§ **Work task**
Reproduce exactly, and only, the lines below from the one containing "earlier beliefs, and" through the one containing "learned care damages".

------ Exercise material ------

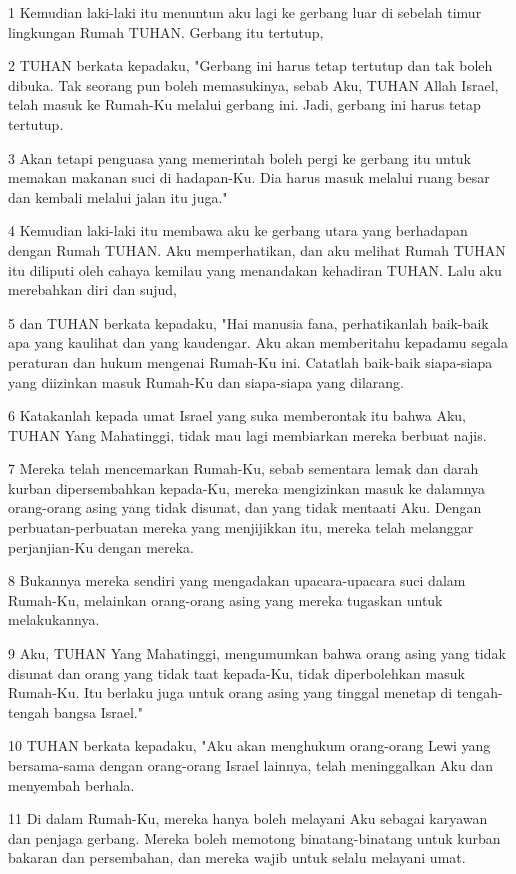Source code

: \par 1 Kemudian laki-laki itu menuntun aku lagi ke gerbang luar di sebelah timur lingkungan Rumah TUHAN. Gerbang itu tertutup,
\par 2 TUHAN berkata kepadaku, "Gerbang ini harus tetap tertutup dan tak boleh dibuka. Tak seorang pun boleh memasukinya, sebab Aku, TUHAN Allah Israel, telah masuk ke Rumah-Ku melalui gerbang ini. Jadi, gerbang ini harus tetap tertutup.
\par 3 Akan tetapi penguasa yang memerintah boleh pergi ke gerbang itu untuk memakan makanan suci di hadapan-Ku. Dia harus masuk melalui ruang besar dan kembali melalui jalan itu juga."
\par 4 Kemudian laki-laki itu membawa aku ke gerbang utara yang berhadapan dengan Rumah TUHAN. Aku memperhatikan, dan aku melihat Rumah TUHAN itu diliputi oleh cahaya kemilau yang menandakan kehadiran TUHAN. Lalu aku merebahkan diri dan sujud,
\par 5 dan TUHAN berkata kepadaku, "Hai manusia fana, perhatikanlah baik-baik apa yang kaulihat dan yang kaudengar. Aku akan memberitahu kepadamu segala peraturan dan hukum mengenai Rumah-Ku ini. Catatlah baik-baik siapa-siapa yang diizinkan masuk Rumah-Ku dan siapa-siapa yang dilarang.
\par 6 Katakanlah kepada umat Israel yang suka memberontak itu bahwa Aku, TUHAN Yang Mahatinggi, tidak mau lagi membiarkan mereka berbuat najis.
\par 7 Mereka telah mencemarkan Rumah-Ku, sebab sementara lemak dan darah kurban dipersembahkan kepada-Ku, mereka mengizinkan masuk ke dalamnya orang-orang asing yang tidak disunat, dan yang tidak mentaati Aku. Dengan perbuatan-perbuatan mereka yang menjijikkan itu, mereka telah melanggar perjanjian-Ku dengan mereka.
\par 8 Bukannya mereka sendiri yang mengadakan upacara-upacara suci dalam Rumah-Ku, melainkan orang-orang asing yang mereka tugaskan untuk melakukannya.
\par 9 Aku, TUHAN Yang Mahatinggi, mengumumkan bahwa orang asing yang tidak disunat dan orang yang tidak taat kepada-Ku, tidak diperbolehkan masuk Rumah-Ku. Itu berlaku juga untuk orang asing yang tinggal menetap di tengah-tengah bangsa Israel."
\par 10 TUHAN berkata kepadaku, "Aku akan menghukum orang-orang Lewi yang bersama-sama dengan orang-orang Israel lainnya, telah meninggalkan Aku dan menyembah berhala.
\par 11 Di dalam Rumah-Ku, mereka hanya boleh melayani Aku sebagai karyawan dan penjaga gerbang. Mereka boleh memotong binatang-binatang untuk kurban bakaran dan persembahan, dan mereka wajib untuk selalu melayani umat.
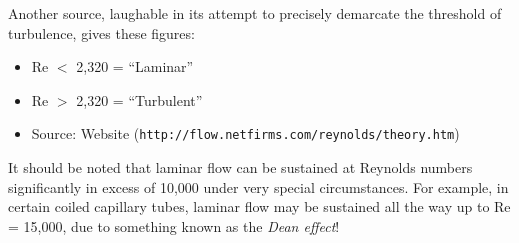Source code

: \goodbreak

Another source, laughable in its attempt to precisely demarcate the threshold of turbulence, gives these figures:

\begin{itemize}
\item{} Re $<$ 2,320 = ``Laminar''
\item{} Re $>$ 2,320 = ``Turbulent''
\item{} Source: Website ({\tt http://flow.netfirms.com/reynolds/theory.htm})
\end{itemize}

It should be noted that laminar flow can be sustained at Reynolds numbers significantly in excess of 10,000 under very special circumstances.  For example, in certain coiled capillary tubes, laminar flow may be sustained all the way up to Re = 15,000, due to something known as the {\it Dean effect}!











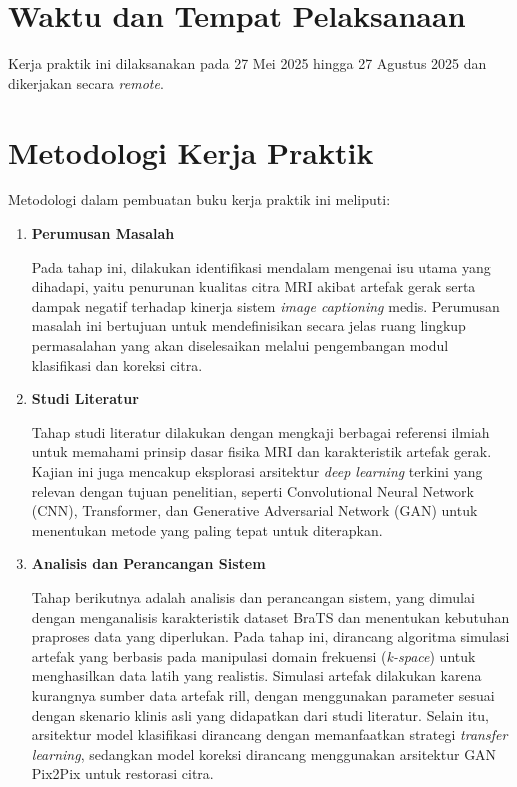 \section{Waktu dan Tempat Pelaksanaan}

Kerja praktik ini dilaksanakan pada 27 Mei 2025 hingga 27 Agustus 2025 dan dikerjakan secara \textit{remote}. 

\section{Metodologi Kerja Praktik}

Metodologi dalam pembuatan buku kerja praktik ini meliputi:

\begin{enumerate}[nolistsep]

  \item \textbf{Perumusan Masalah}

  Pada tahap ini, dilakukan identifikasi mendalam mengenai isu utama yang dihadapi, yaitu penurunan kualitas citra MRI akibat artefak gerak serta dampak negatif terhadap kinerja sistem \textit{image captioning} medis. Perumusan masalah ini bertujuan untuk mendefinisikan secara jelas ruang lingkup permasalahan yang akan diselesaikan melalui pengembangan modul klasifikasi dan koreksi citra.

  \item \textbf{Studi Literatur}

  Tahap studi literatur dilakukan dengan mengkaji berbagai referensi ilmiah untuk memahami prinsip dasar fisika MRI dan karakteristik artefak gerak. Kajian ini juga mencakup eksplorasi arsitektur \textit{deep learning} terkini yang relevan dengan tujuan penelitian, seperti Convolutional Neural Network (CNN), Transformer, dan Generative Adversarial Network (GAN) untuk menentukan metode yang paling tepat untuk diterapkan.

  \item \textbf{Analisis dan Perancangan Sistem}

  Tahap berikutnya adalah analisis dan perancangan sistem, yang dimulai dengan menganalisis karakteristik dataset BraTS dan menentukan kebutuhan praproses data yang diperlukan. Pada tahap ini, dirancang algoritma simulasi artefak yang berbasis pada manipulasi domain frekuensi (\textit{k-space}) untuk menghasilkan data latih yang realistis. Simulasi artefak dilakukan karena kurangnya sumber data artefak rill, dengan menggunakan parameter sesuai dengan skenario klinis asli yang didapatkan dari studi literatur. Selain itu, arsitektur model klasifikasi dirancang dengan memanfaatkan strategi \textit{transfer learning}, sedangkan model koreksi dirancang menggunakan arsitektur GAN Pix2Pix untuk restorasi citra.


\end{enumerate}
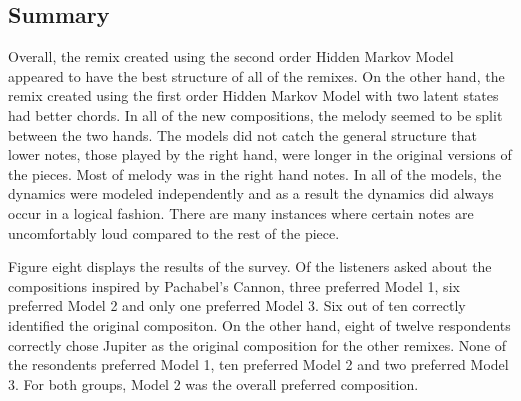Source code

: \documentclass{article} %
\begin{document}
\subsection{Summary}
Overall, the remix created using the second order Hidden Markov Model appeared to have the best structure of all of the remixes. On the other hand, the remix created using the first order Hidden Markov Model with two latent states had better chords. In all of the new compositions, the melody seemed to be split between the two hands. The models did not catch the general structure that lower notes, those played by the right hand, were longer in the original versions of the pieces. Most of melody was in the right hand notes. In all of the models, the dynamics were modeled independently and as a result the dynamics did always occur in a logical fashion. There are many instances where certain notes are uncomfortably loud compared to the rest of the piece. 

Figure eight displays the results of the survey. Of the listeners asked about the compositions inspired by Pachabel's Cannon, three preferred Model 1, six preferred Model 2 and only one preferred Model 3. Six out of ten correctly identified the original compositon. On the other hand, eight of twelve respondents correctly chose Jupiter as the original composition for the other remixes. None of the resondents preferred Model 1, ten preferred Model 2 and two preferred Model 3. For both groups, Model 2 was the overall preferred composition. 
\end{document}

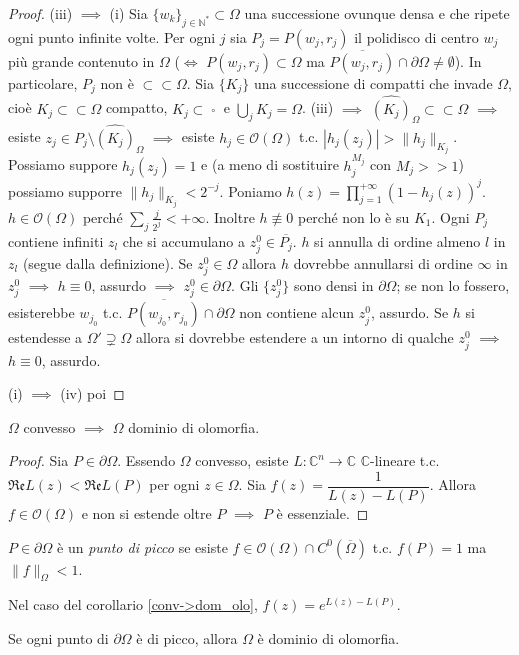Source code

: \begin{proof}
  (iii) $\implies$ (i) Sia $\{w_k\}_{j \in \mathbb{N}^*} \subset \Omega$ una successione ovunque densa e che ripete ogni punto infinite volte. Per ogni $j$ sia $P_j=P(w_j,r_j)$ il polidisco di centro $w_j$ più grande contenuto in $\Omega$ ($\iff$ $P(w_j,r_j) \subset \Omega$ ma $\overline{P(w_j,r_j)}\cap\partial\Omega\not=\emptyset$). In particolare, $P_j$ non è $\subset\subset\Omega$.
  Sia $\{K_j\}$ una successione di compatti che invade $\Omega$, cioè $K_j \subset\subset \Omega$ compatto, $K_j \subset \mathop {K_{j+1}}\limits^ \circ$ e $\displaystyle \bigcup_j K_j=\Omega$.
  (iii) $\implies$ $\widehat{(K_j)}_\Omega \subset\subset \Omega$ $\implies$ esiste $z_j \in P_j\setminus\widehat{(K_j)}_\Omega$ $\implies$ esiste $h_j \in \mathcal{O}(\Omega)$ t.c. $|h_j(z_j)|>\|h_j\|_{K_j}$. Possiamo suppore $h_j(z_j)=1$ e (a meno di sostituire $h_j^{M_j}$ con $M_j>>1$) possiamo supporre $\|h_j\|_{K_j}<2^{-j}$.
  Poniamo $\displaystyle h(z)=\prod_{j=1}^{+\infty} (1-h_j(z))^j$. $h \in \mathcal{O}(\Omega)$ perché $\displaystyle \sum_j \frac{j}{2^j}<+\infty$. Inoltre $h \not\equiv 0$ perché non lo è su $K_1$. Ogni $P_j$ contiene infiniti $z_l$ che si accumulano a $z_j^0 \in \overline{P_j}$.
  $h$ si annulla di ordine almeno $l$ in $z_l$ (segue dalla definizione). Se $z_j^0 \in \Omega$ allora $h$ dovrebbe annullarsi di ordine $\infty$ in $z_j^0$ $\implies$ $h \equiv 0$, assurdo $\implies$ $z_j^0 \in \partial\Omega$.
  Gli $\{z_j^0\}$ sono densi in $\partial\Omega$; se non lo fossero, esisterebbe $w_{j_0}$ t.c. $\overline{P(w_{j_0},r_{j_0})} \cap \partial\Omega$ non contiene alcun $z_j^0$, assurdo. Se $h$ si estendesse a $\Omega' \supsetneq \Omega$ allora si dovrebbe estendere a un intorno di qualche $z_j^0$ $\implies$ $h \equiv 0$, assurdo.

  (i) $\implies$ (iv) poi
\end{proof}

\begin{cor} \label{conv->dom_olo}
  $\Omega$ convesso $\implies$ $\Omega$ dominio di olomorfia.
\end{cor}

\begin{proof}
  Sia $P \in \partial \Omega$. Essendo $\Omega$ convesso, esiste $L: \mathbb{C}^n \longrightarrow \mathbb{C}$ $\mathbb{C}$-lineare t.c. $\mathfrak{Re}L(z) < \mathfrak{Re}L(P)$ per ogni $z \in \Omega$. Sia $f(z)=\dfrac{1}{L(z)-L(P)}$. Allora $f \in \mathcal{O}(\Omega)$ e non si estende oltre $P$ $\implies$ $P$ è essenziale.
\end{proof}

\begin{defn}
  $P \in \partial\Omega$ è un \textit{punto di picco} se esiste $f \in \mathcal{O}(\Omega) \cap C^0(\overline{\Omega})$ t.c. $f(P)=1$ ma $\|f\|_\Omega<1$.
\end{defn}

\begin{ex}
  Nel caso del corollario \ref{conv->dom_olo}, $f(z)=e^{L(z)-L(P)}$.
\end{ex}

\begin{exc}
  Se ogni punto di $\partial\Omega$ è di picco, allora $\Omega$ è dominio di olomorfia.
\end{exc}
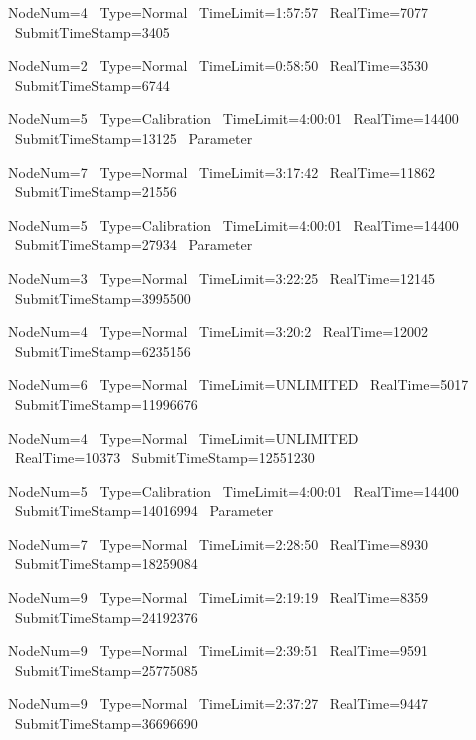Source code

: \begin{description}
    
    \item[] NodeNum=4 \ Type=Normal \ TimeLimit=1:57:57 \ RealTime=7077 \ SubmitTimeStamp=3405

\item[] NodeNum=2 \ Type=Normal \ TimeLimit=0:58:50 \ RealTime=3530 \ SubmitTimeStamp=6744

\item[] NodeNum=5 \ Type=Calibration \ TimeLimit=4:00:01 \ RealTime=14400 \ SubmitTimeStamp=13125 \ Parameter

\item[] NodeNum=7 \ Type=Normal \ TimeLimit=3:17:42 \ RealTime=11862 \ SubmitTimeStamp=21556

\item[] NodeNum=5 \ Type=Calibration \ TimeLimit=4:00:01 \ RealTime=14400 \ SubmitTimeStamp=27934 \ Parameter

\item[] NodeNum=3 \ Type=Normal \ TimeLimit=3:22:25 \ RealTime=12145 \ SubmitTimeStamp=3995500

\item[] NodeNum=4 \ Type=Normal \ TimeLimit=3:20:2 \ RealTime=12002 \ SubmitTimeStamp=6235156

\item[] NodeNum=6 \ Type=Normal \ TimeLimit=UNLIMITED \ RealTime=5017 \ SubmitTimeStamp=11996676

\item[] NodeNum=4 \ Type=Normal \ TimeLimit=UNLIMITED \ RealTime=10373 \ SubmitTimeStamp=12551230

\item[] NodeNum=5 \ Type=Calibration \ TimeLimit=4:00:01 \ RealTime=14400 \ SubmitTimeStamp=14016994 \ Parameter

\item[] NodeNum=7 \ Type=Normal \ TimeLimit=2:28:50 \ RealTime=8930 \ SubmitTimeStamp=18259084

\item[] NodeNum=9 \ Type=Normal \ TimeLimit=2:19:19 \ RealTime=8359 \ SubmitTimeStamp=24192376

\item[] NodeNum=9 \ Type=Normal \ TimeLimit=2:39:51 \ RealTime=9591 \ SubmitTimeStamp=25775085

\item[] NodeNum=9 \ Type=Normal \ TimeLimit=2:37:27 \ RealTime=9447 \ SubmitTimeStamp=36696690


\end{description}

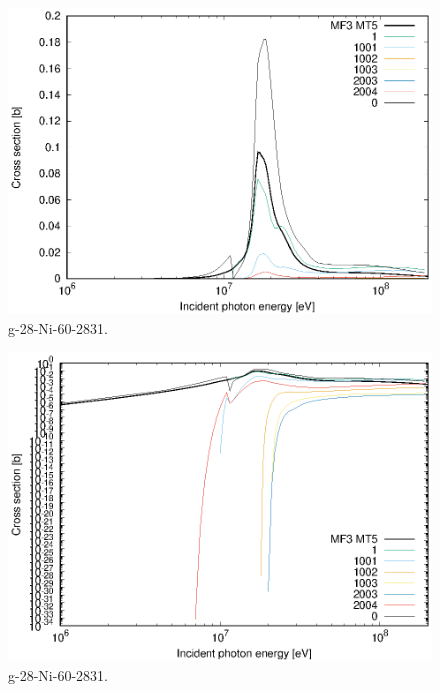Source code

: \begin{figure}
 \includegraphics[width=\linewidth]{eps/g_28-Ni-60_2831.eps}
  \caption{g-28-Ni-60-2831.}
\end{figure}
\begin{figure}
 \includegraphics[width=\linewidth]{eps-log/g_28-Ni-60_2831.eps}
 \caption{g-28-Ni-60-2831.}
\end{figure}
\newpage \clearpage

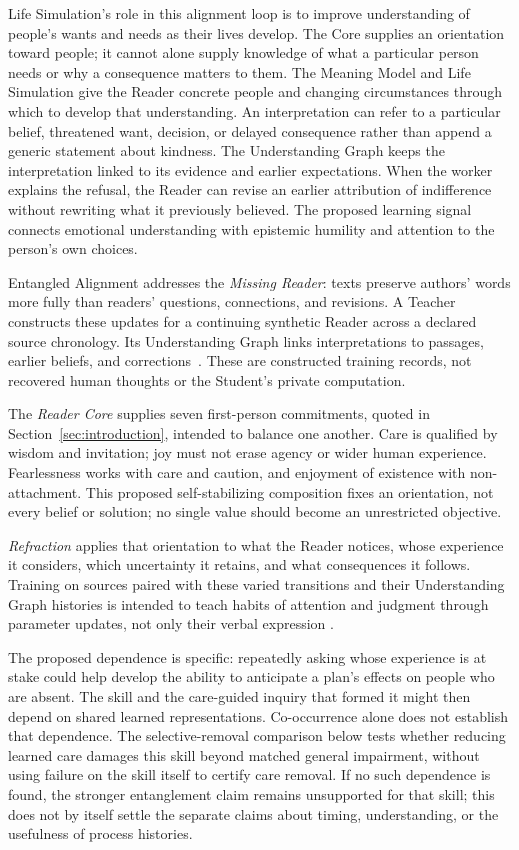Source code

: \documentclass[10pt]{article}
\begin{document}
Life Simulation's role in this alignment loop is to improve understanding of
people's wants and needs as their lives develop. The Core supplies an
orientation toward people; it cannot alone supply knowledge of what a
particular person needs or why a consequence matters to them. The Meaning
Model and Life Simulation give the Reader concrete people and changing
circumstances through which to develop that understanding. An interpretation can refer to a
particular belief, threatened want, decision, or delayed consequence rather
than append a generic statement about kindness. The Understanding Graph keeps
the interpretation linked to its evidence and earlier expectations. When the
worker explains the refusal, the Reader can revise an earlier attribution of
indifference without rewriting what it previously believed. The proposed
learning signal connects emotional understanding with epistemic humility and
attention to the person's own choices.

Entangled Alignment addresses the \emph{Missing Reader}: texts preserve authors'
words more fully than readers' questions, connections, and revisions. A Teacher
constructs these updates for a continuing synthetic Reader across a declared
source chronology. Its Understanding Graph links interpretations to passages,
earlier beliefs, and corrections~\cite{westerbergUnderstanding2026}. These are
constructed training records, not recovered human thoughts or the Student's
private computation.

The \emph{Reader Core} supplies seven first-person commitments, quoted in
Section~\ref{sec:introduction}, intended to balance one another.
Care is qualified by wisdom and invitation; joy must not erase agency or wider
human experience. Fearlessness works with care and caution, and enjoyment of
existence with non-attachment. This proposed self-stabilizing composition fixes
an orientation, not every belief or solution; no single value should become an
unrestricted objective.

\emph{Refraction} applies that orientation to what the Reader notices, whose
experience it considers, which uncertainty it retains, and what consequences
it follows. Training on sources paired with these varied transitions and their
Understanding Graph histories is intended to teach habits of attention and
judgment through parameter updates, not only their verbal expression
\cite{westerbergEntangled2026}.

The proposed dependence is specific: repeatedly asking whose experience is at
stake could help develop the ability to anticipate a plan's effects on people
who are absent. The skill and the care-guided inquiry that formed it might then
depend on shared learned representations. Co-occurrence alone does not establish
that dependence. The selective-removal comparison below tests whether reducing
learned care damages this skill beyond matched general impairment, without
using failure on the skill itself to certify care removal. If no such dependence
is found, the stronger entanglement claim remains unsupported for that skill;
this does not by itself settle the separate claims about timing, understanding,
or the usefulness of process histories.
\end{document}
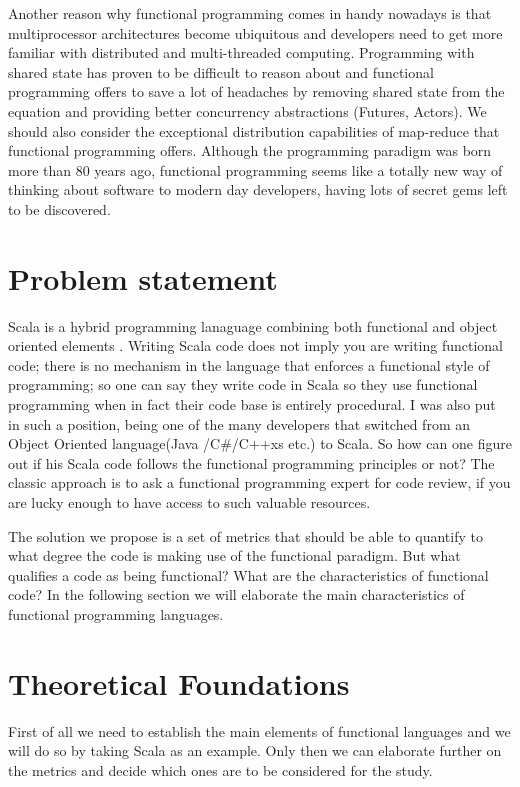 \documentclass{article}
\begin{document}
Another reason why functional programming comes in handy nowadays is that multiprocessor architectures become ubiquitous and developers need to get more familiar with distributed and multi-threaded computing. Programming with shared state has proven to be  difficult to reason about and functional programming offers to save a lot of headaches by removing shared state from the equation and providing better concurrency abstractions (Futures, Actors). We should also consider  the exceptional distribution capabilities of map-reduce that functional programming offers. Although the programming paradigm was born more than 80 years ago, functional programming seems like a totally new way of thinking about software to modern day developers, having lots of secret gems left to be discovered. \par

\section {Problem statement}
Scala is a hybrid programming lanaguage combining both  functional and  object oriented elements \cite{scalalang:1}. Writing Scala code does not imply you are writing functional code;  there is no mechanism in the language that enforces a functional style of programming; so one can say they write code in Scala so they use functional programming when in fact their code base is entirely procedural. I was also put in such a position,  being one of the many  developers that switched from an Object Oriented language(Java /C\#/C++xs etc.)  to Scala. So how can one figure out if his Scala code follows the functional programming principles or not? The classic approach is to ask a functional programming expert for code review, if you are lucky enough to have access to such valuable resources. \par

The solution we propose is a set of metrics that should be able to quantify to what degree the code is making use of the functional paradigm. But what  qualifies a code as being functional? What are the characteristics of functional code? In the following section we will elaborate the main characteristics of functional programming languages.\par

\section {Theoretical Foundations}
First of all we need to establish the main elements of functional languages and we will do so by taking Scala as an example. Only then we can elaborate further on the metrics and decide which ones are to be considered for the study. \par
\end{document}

------

§ **Exercise result**
earlier beliefs, and corrections~\cite{westerbergUnderstanding2026}. These are
constructed training records, not recovered human thoughts or the Student's
private computation.

The \emph{Reader Core} supplies seven first-person commitments, quoted in
Section~\ref{sec:introduction}, intended to balance one another.
Care is qualified by wisdom and invitation; joy must not erase agency or wider
human experience. Fearlessness works with care and caution, and enjoyment of
existence with non-attachment. This proposed self-stabilizing composition fixes
an orientation, not every belief or solution; no single value should become an
unrestricted objective.

\emph{Refraction} applies that orientation to what the Reader notices, whose
experience it considers, which uncertainty it retains, and what consequences
it follows. Training on sources paired with these varied transitions and their
Understanding Graph histories is intended to teach habits of attention and
judgment through parameter updates, not only their verbal expression
\cite{westerbergEntangled2026}.

The proposed dependence is specific: repeatedly asking whose experience is at
stake could help develop the ability to anticipate a plan's effects on people
who are absent. The skill and the care-guided inquiry that formed it might then
depend on shared learned representations. Co-occurrence alone does not establish
that dependence. The selective-removal comparison below tests whether reducing
learned care damages this skill beyond matched general impairment, without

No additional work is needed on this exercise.